In the project ‘IFCOSMO’: Integrated functional and comparative genomics studies on the model legumes Medicago truncatula and Lotus japonicus (supported by a grant from the Ministry of Education and Science, Bulgaria) are used forward and reverse genetic approaches in order to study the functions of unknown legume genes [123, 124]. One of the genes of particular interest is M. truncatula HAC1 (histone acetyltransferase, MT0G02960, PLAZA 2.5), which is an ortholog of the Arabidopsis HAC1 (At1g79000, PLAZA 2.5), belonging to p300/CBP (p300/CREB-binding protein). Agrobacterium tumefaciens-mediated transformation approach was applied to obtain stable HAC1 transformants of the model species M. truncatula, L. japonicus and A. thaliana. Positive plants with HAC1 overexpression and RNAi knockdown, and plants carrying transcriptional reporter (endogenous promoter of HAC1 fused to GUS and GFP marker genes) are currently the subject of intensive investigation and phenotyping, focusing on the processes of lateral root formation, nodulation and somatic embryogenesis.

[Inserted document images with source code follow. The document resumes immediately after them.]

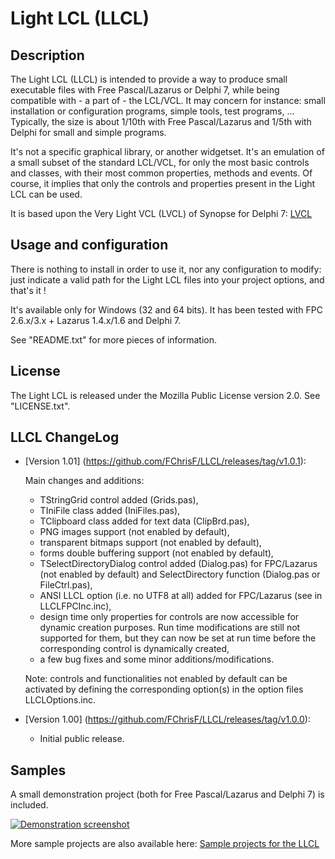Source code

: Light LCL (LLCL)
================


## Description

  The Light LCL (LLCL) is intended to provide a way to produce
small executable files with Free Pascal/Lazarus or Delphi 7,
while being compatible with - a part of - the LCL/VCL. It may
concern for instance: small installation or configuration
programs, simple tools, test programs, ... Typically, the size
is about 1/10th with Free Pascal/Lazarus and 1/5th with Delphi
for small and simple programs.

  It's not a specific graphical library, or another widgetset.
It's an emulation of a small subset of the standard LCL/VCL,
for only the most basic controls and classes, with their most
common properties, methods and events. Of course, it implies
that only the controls and properties present in the Light LCL
can be used.

  It is based upon the Very Light VCL (LVCL) of Synopse for Delphi 7:
[LVCL](https://github.com/synopse/LVCL)


## Usage and configuration

  There is nothing to install in order to use it, nor any
configuration to modify: just indicate a valid path for the
Light LCL files into your project options, and that's it !

  It's available only for Windows (32 and 64 bits). It has
been tested with FPC 2.6.x/3.x + Lazarus 1.4.x/1.6 and
Delphi 7.

  See "README.txt" for more pieces of information.


## License

  The Light LCL is released under the Mozilla Public License
version 2.0. See "LICENSE.txt".


## LLCL ChangeLog

* [Version 1.01] (https://github.com/FChrisF/LLCL/releases/tag/v1.0.1):

  Main changes and additions:
  - TStringGrid control added (Grids.pas),
  - TIniFile class added (IniFiles.pas),
  - TClipboard class added for text data (ClipBrd.pas),
  - PNG images support (not enabled by default),
  - transparent bitmaps support (not enabled by default),
  - forms double buffering support (not enabled by default),
  - TSelectDirectoryDialog control added (Dialog.pas) for
    FPC/Lazarus (not enabled by default) and SelectDirectory
    function (Dialog.pas or FileCtrl.pas),
  - ANSI LLCL option (i.e. no UTF8 at all) added for
    FPC/Lazarus (see in LLCLFPCInc.inc),
  - design time only properties for controls are now
    accessible for dynamic creation purposes. Run time
    modifications are still not supported for them, but they
    can now be set at run time before the corresponding
    control is dynamically created,
  - a few bug fixes and some minor additions/modifications.

  Note: controls and functionalities not enabled by default
  can be activated by defining the corresponding option(s) in
  the option files LLCLOptions.inc.

* [Version 1.00] (https://github.com/FChrisF/LLCL/releases/tag/v1.0.0):
  - Initial public release.


## Samples

  A small demonstration project (both for Free Pascal/Lazarus
and Delphi 7) is included.

[![Demonstration screenshot](https://FChrisF.github.io/LLCL/captures/demo-screen-th.png)](https://FChrisF.github.io/LLCL/captures/demo-screen.png)

  More sample projects are also available here:
[Sample projects for the LLCL](https://github.com/FChrisF/LLCL-samples)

M. truncatula and L. japonicus plants with overexpression of HAC1 had a better developed root system, in comparison with wild-type plants. The M. truncatula root system consisted of roots forming a rosette around base of the stem and many secondary branches that were much longer than the primary roots. The plants were larger and more vigorous with shoots, bearing more side branches than the wild-type plants. In L. japonicus overexpressing HAC1, the root system consisted of a primary root and secondary branches that were shorter and thicker than these in the wild-type plants. RNAi-mediated knockdown of HAC1 in L. japonicus led to polyploid giant cells, which are associated with enlarged cell volume. Microscopic examination of A. thaliana with HAC1 knockdown showed numerous giant leaf cells. Overexpression of HAC1-GFP in A. thaliana and L. japonicus revealed its distinct localization in the nuclei. Taken together, these data confirmed involvement of the studied HAC1 gene in the cell cycle progression and development of both model legume plants.